Segment Start: Information

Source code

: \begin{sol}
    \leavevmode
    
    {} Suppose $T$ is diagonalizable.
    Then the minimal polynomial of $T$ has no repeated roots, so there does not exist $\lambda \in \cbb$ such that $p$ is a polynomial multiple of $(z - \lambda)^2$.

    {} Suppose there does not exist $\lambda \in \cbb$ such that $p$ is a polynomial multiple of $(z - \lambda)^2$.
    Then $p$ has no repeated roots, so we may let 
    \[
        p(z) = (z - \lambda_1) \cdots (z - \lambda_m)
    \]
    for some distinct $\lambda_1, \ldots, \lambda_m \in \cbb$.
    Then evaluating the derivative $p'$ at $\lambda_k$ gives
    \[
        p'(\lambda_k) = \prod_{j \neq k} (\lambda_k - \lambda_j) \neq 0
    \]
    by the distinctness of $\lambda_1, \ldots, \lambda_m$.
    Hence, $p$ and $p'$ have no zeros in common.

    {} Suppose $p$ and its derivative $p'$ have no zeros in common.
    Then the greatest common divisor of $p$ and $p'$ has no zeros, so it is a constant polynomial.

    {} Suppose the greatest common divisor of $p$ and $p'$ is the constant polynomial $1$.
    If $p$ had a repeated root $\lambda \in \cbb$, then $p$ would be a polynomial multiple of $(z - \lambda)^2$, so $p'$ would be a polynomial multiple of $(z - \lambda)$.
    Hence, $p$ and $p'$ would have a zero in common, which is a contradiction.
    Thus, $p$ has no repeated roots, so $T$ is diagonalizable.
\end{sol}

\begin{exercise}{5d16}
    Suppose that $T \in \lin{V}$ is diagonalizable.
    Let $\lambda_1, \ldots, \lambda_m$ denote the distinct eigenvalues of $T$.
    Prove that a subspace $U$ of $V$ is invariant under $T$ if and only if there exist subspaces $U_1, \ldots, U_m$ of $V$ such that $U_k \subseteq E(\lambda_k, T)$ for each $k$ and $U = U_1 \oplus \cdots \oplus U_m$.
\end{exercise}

Segment End: Information

**Work required**
Restate the final lines of the listing above word for word, beginning at the line that contains "Prove that a".

**Output for this task**
    Prove that a subspace $U$ of $V$ is invariant under $T$ if and only if there exist subspaces $U_1, \ldots, U_m$ of $V$ such that $U_k \subseteq E(\lambda_k, T)$ for each $k$ and $U = U_1 \oplus \cdots \oplus U_m$.
\end{exercise}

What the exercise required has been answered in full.